Dataset entries
=-=-=
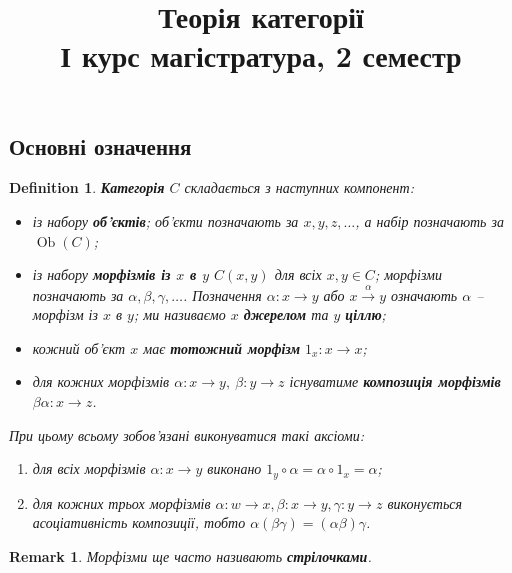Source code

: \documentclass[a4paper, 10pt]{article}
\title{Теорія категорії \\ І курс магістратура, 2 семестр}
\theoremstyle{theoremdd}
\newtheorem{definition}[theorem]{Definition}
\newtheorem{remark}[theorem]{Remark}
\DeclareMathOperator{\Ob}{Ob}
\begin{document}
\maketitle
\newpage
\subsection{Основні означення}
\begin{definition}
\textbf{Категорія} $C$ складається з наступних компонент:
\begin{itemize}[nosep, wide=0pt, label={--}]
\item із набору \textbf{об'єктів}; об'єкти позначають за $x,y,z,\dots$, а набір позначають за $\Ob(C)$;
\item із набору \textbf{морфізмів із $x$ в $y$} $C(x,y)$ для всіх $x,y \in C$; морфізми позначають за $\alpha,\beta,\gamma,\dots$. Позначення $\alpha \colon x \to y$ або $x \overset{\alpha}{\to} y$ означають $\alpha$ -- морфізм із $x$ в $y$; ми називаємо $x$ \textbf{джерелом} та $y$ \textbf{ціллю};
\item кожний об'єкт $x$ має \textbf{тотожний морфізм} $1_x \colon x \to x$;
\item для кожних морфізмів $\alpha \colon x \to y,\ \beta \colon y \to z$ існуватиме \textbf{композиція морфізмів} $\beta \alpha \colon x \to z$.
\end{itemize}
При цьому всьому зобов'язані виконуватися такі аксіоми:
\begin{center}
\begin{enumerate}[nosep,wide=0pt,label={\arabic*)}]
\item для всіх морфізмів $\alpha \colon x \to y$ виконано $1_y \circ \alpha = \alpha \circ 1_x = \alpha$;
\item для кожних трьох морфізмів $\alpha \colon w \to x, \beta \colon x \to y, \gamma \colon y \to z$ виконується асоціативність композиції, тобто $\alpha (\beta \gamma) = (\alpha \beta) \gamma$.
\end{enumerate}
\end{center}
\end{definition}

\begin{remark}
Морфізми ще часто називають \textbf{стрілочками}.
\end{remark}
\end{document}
=-=-=
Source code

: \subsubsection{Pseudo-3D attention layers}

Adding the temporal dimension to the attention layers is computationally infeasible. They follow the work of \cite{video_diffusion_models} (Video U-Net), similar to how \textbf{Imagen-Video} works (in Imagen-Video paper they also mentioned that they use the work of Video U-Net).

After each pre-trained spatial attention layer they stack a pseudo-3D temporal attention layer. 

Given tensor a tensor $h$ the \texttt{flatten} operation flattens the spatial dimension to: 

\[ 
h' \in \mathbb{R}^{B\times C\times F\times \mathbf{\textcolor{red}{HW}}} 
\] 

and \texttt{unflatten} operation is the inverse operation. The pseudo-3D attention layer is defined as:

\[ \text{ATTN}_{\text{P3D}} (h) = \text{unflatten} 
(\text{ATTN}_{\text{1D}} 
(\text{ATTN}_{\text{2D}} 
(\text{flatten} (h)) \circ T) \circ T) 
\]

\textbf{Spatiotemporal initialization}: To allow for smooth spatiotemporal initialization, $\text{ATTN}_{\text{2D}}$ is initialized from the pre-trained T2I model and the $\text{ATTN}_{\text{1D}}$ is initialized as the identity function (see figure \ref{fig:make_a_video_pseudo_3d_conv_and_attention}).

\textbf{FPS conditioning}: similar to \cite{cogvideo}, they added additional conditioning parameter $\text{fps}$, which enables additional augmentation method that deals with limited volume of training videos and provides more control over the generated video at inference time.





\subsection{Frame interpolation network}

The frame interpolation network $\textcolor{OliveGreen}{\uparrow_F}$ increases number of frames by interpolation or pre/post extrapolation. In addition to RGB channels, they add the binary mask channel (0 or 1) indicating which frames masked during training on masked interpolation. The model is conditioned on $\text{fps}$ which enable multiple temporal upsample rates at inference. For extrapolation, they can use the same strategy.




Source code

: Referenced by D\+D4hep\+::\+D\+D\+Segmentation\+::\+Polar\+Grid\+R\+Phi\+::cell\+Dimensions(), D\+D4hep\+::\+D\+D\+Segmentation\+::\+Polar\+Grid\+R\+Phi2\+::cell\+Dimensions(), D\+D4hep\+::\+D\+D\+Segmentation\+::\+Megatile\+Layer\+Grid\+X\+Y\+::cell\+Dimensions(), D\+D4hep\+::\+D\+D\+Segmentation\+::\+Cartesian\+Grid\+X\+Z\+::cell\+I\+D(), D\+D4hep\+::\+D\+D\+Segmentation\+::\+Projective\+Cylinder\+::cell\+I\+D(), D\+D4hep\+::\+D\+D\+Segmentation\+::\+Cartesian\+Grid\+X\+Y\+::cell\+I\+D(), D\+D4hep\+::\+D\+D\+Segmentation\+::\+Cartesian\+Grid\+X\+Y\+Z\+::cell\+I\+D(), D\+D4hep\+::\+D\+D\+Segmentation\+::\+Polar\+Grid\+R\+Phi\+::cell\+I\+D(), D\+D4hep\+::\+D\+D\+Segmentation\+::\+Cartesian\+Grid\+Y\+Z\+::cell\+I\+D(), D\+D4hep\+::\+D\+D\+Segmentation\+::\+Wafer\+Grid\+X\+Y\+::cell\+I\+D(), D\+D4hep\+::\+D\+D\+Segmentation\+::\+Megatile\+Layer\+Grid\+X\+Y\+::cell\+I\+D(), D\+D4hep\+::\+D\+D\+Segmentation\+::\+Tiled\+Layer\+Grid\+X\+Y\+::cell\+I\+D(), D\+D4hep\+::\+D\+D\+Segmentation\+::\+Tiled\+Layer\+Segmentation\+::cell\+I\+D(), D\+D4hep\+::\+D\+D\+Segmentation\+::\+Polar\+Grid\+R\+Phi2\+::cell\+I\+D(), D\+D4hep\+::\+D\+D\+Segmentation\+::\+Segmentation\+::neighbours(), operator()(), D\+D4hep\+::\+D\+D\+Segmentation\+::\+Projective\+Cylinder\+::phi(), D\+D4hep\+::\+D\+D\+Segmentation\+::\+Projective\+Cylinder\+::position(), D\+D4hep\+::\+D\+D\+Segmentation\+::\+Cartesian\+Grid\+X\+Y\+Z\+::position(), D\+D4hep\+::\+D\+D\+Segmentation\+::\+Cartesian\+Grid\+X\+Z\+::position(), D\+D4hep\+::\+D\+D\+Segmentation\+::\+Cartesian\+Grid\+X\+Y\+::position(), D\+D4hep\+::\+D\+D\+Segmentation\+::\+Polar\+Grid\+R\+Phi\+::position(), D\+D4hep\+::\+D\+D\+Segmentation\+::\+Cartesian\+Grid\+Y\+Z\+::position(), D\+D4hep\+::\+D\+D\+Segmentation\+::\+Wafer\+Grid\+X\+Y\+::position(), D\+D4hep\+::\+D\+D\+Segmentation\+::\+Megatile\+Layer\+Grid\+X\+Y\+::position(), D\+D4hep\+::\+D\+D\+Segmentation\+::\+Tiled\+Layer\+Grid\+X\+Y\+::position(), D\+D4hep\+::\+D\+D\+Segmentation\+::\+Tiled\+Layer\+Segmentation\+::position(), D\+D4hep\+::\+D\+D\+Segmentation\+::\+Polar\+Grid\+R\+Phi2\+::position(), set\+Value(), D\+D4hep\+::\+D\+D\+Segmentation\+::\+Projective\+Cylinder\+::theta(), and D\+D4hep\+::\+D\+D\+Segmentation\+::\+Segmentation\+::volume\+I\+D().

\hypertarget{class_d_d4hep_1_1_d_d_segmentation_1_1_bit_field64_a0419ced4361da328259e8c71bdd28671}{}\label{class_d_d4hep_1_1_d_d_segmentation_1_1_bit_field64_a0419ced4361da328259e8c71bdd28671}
=-=-=
TASK OBJECTIVE:
If a line of the records above holds the word "позначають", show it.

RESULT FOR THIS TASK:
\item із набору \textbf{об'єктів}; об'єкти позначають за $x,y,z,\dots$, а набір позначають за $\Ob(C)$;
\item із набору \textbf{морфізмів із $x$ в $y$} $C(x,y)$ для всіх $x,y \in C$; морфізми позначають за $\alpha,\beta,\gamma,\dots$. Позначення $\alpha \colon x \to y$ або $x \overset{\alpha}{\to} y$ означають $\alpha$ -- морфізм із $x$ в $y$; ми називаємо $x$ \textbf{джерелом} та $y$ \textbf{ціллю};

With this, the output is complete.